Journal of Agriculture and Food Research (Dec 2024)
Developing a novel artificial model to predict the foaming properties and β-carotene content of lucuma (Pouteria lucuma) during foam-mat drying and process optimization
Abstract
Drying fruit puree by the foam drying method has become popular due to its simplicity, low cost, short drying time, and low thermal degradation. The objective of the study was to investigate the effect of foaming conditions on foam properties (foam expansion, foam density) and content of β-carotene in lucuma powder using Box-Behnken design (BBD) with 3 factors and 3 levels, including water:lucuma ratio (1:1–3:1), egg albumin concentration (EA, 5–15 %), and xanthan gum (XG, 0.1–0.3 %). Response surface methodology (RSM) and artificial neural network (ANN) were used for model establishment. The results showed that as the EA increased, the foam volume increased significantly, while the foam density decreased. The ANN-coupled BBD model structure of 3–10-3 demonstrated a high level of accuracy in predicting the impact of foaming formulation on responses, with a coefficient of determination exceeding 0.99. The optimal conditions by stimulation multiple-objective RSM for lucuma foam-mat drying were achieved with a water:lucuma ratio, EA, and XG of 2.53:1, 10.8 %, and 0.22 %, respectively.
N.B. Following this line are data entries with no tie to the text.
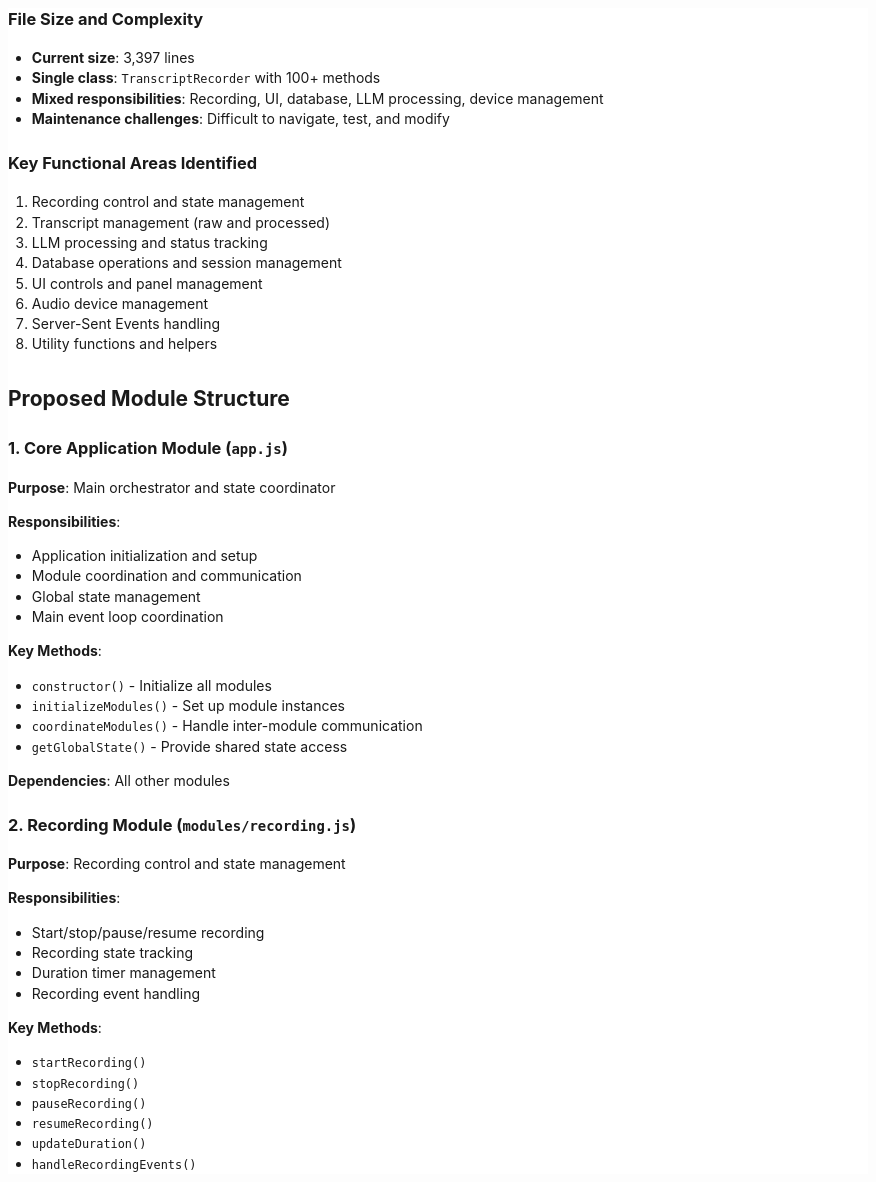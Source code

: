 ### File Size and Complexity
- **Current size**: 3,397 lines
- **Single class**: `TranscriptRecorder` with 100+ methods
- **Mixed responsibilities**: Recording, UI, database, LLM processing, device management
- **Maintenance challenges**: Difficult to navigate, test, and modify

### Key Functional Areas Identified
1. Recording control and state management
2. Transcript management (raw and processed)
3. LLM processing and status tracking
4. Database operations and session management
5. UI controls and panel management
6. Audio device management
7. Server-Sent Events handling
8. Utility functions and helpers

## Proposed Module Structure

### 1. Core Application Module (`app.js`)
**Purpose**: Main orchestrator and state coordinator

**Responsibilities**:
- Application initialization and setup
- Module coordination and communication
- Global state management
- Main event loop coordination

**Key Methods**:
- `constructor()` - Initialize all modules
- `initializeModules()` - Set up module instances
- `coordinateModules()` - Handle inter-module communication
- `getGlobalState()` - Provide shared state access

**Dependencies**: All other modules

### 2. Recording Module (`modules/recording.js`)
**Purpose**: Recording control and state management

**Responsibilities**:
- Start/stop/pause/resume recording
- Recording state tracking
- Duration timer management
- Recording event handling

**Key Methods**:
- `startRecording()`
- `stopRecording()`
- `pauseRecording()`
- `resumeRecording()`
- `updateDuration()`
- `handleRecordingEvents()`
Based on these ideal conditions, the foam density, foam expansion, and β-carotene content of the dried powder were found to be 0.23 ± 0.04 g/mL, 228 ± 2 %, and 237.1 ± 0.1 μg/g, respectively. The obtained experimental values were very close to the model-predicted results, with very low differences identified when the validation was performed. These findings provide information for controlling the drying process using an artificial model and further applying lucuma powder in various fields in the food industry.